WORK TO COMPLETE ▸ Transcribe the listing below word for word but skip its images.

(AVAILABLE DATA Opens)

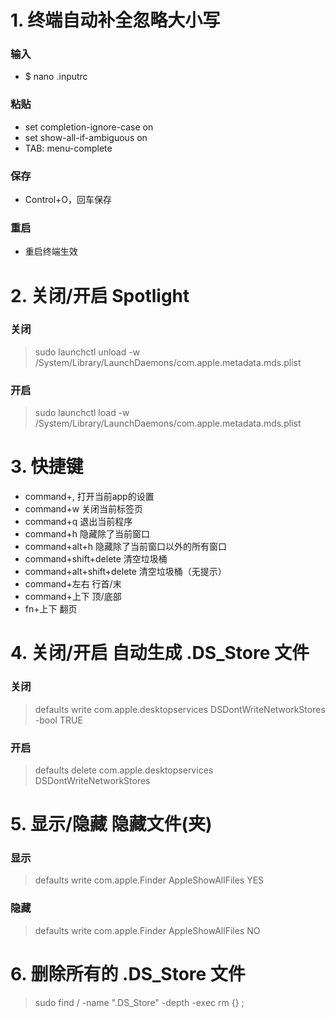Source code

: # 1. 终端自动补全忽略大小写

### 输入

* $ nano .inputrc

### 粘贴

* set completion-ignore-case on
* set show-all-if-ambiguous on
* TAB: menu-complete

### 保存

* Control+O，回车保存

### 重启

* 重启终端生效


# 2. 关闭/开启 Spotlight

### 关闭

> sudo launchctl unload -w /System/Library/LaunchDaemons/com.apple.metadata.mds.plist

### 开启

> sudo launchctl load -w /System/Library/LaunchDaemons/com.apple.metadata.mds.plist


# 3. 快捷键

* command+,                 打开当前app的设置
* command+w                 关闭当前标签页
* command+q                 退出当前程序
* command+h                 隐藏除了当前窗口
* command+alt+h             隐藏除了当前窗口以外的所有窗口
* command+shift+delete      清空垃圾桶
* command+alt+shift+delete  清空垃圾桶（无提示）
* command+左右               行首/末
* command+上下               顶/底部
* fn+上下                    翻页


# 4. 关闭/开启 自动生成 .DS_Store 文件

### 关闭

> defaults write com.apple.desktopservices DSDontWriteNetworkStores -bool TRUE

### 开启

> defaults delete com.apple.desktopservices DSDontWriteNetworkStores

# 5. 显示/隐藏 隐藏文件(夹)

### 显示

> defaults write com.apple.Finder AppleShowAllFiles YES

### 隐藏

> defaults write com.apple.Finder AppleShowAllFiles NO

# 6. 删除所有的 .DS_Store 文件

> sudo find / -name ".DS_Store" -depth -exec rm {} \;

(AVAILABLE DATA Closes)

SOLVED PROBLEM ▸
Source code

: # 1. 终端自动补全忽略大小写

### 输入

* $ nano .inputrc

### 粘贴

* set completion-ignore-case on
* set show-all-if-ambiguous on
* TAB: menu-complete

### 保存

* Control+O，回车保存

### 重启

* 重启终端生效


# 2. 关闭/开启 Spotlight

### 关闭

> sudo launchctl unload -w /System/Library/LaunchDaemons/com.apple.metadata.mds.plist

### 开启

> sudo launchctl load -w /System/Library/LaunchDaemons/com.apple.metadata.mds.plist


# 3. 快捷键

* command+,                 打开当前app的设置
* command+w                 关闭当前标签页
* command+q                 退出当前程序
* command+h                 隐藏除了当前窗口
* command+alt+h             隐藏除了当前窗口以外的所有窗口
* command+shift+delete      清空垃圾桶
* command+alt+shift+delete  清空垃圾桶（无提示）
* command+左右               行首/末
* command+上下               顶/底部
* fn+上下                    翻页


# 4. 关闭/开启 自动生成 .DS_Store 文件

### 关闭

> defaults write com.apple.desktopservices DSDontWriteNetworkStores -bool TRUE

### 开启

> defaults delete com.apple.desktopservices DSDontWriteNetworkStores

# 5. 显示/隐藏 隐藏文件(夹)

### 显示

> defaults write com.apple.Finder AppleShowAllFiles YES

### 隐藏

> defaults write com.apple.Finder AppleShowAllFiles NO

# 6. 删除所有的 .DS_Store 文件

> sudo find / -name ".DS_Store" -depth -exec rm {} \;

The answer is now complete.